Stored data
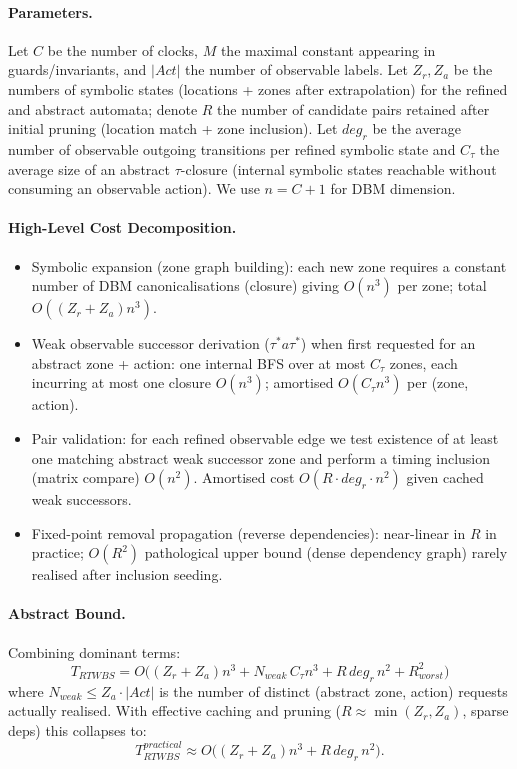 \paragraph{Parameters.} Let $C$ be the number of clocks, $M$ the maximal constant appearing in guards/invariants, and $|Act|$ the number of observable labels. Let $Z_r, Z_a$ be the numbers of symbolic states (locations + zones after extrapolation) for the refined and abstract automata; denote $R$ the number of candidate pairs retained after initial pruning (location match + zone inclusion). Let $deg_r$ be the average number of observable outgoing transitions per refined symbolic state and $C_\tau$ the average size of an abstract $\tau$-closure (internal symbolic states reachable without consuming an observable action). We use $n = C+1$ for DBM dimension.

\paragraph{High-Level Cost Decomposition.}
\begin{itemize}[leftmargin=1.2em]
  \item Symbolic expansion (zone graph building): each new zone requires a constant number of DBM canonicalisations (closure) giving $O(n^3)$ per zone; total $O((Z_r+Z_a) n^3)$.
  \item Weak observable successor derivation ($\tau^* a \tau^*$) when first requested for an abstract zone + action: one internal BFS over at most $C_\tau$ zones, each incurring at most one closure $O(n^3)$; amortised $O(C_\tau n^3)$ per (zone, action).
  \item Pair validation: for each refined observable edge we test existence of at least one matching abstract weak successor zone and perform a timing inclusion (matrix compare) $O(n^2)$. Amortised cost $O(R\cdot deg_r \cdot n^2)$ given cached weak successors.
  \item Fixed-point removal propagation (reverse dependencies): near-linear in $R$ in practice; $O(R^2)$ pathological upper bound (dense dependency graph) rarely realised after inclusion seeding.
\end{itemize}

\paragraph{Abstract Bound.} Combining dominant terms:
\[
  T_{RTWBS} = O\Big( (Z_r+Z_a) n^3 + N_{weak}\, C_\tau n^3 + R\, deg_r\, n^2 + R^2_{worst} \Big)
\]
where $N_{weak} \le Z_a \cdot |Act|$ is the number of distinct (abstract zone, action) requests actually realised. With effective caching and pruning ($R \approx \min(Z_r,Z_a)$, sparse deps) this collapses to:
\[
  T_{RTWBS}^{practical} \approx O\Big((Z_r+Z_a) n^3 + R\, deg_r\, n^2 \Big).
\]

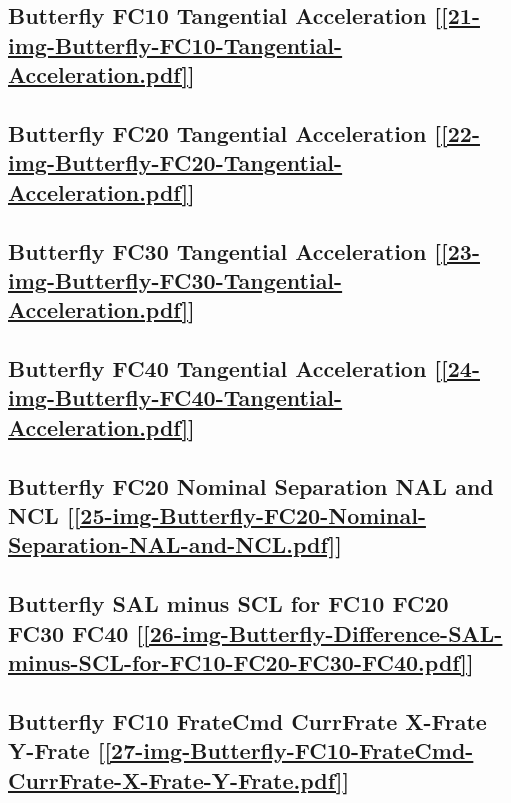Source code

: \subsection       {Butterfly FC10 Tangential Acceleration
	[\ref      {21-img-Butterfly-FC10-Tangential-Acceleration.pdf}] }
\label{ssec-21-img-Butterfly-FC10-Tangential-Acceleration.pdf}

\subsection       {Butterfly FC20 Tangential Acceleration
	[\ref      {22-img-Butterfly-FC20-Tangential-Acceleration.pdf}] }
\label{ssec-22-img-Butterfly-FC20-Tangential-Acceleration.pdf}

\subsection       {Butterfly FC30 Tangential Acceleration
	[\ref      {23-img-Butterfly-FC30-Tangential-Acceleration.pdf}] }
\label{ssec-23-img-Butterfly-FC30-Tangential-Acceleration.pdf}

\subsection       {Butterfly FC40 Tangential Acceleration
	[\ref      {24-img-Butterfly-FC40-Tangential-Acceleration.pdf}] }
\label{ssec-24-img-Butterfly-FC40-Tangential-Acceleration.pdf}

\subsection       {Butterfly FC20 Nominal Separation NAL and NCL
	[\ref      {25-img-Butterfly-FC20-Nominal-Separation-NAL-and-NCL.pdf}] }
\label{ssec-25-img-Butterfly-FC20-Nominal-Separation-NAL-and-NCL.pdf}

\subsection       {Butterfly SAL minus SCL for FC10 FC20 FC30 FC40
	[\ref      {26-img-Butterfly-Difference-SAL-minus-SCL-for-FC10-FC20-FC30-FC40.pdf}] }
\label{ssec-26-img-Butterfly-Difference-SAL-minus-SCL-for-FC10-FC20-FC30-FC40.pdf}


\subsection       {Butterfly FC10 FrateCmd CurrFrate X-Frate Y-Frate
	[\ref      {27-img-Butterfly-FC10-FrateCmd-CurrFrate-X-Frate-Y-Frate.pdf}] }
\label{ssec-27-img-Butterfly-FC10-FrateCmd-CurrFrate-X-Frate-Y-Frate.pdf}

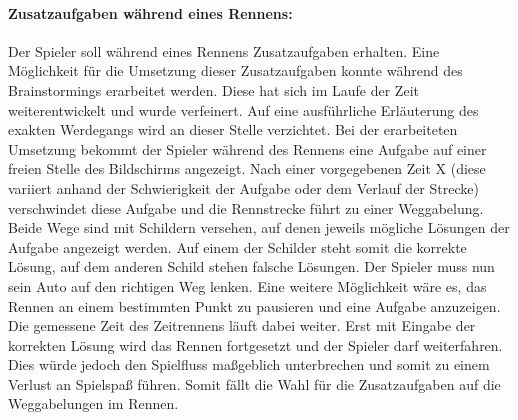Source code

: 		\paragraph{Zusatzaufgaben während eines Rennens:}
		Der Spieler soll während eines Rennens Zusatzaufgaben erhalten. Eine Möglichkeit für die Umsetzung dieser Zusatzaufgaben konnte während des Brainstormings erarbeitet werden. Diese hat sich im Laufe der Zeit weiterentwickelt und wurde verfeinert. Auf eine ausführliche Erläuterung des exakten Werdegangs wird an dieser Stelle verzichtet.
		Bei der erarbeiteten Umsetzung bekommt der Spieler während des Rennens eine Aufgabe auf einer freien Stelle des Bildschirms angezeigt. Nach einer vorgegebenen Zeit X (diese variiert anhand der Schwierigkeit der Aufgabe oder dem Verlauf der Strecke) verschwindet diese Aufgabe und die Rennstrecke führt zu einer Weggabelung. Beide Wege sind mit Schildern versehen, auf denen jeweils mögliche Lösungen der Aufgabe angezeigt werden. Auf einem der Schilder steht somit die korrekte Lösung, auf dem anderen Schild stehen falsche Lösungen. Der Spieler muss nun sein Auto auf den richtigen Weg lenken.
		Eine weitere Möglichkeit wäre es, das Rennen an einem bestimmten Punkt zu pausieren und eine Aufgabe anzuzeigen. Die gemessene Zeit des Zeitrennens läuft dabei weiter. Erst mit Eingabe der korrekten Lösung wird das Rennen fortgesetzt und der Spieler darf weiterfahren. Dies würde jedoch den Spielfluss maßgeblich unterbrechen und somit zu einem Verlust an Spielspaß führen. Somit fällt die Wahl für die Zusatzaufgaben auf die Weggabelungen im Rennen.

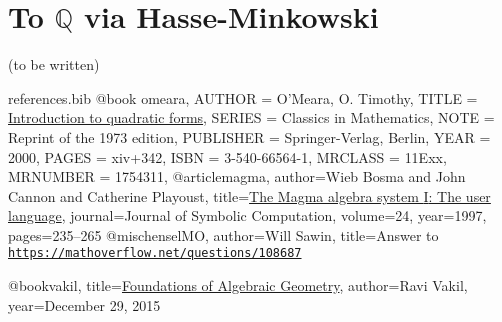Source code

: \documentclass[10pt,a4paper]{amsart}
\numberwithin{equation}{section}
\numberwithin{figure}{section}
\theoremstyle{definition}
\theoremstyle{remark}
\theoremstyle{plain}
\theoremstyle{plain}
\theoremstyle{definition}
\theoremstyle{plain}
\theoremstyle{plain}
\begin{document}
    \section{To $\mathbb{Q}$ via Hasse-Minkowski}\label{sec:hasse-minkowski}
    
    (to be written)

\begin{filecontents}{references.bib}
@book {omeara,
    AUTHOR = {O'Meara, O. Timothy},
     TITLE = {\href{https://link.springer.com/book/10.1007\%2F978-3-642-62031-7}{Introduction to quadratic forms}},
    SERIES = {Classics in Mathematics},
      NOTE = {Reprint of the 1973 edition},
 PUBLISHER = {Springer-Verlag, Berlin},
      YEAR = {2000},
     PAGES = {xiv+342},
      ISBN = {3-540-66564-1},
   MRCLASS = {11Exx},
  MRNUMBER = {1754311},
}
@article{magma,
author={Wieb Bosma and John Cannon and Catherine Playoust},
title={\href{http://www.sciencedirect.com/science/article/pii/S074771719690125X}{The Magma algebra system {I}: The user language}},
journal={Journal of Symbolic Computation},
volume={24},
year={1997},
pages={235--265}
}
@misc{henselMO,
	author={Will Sawin},
	title={Answer to \href{https://mathoverflow.net/questions/108687}{\texttt{https://mathoverflow.net/questions/108687}}}
}

@book{vakil,
title={\href{http://math.stanford.edu/~vakil/216blog/index.html}{Foundations of Algebraic Geometry}},
author={Ravi Vakil},
year={December 29, 2015}
}
\end{filecontents}



\end{document}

#### WORK TASK:
For each line in the data that contains the string "Difference", give a copy of that line.

#### RESULT OF THE TASK:
	[\ref      {26-img-Butterfly-Difference-SAL-minus-SCL-for-FC10-FC20-FC30-FC40.pdf}] }
\label{ssec-26-img-Butterfly-Difference-SAL-minus-SCL-for-FC10-FC20-FC30-FC40.pdf}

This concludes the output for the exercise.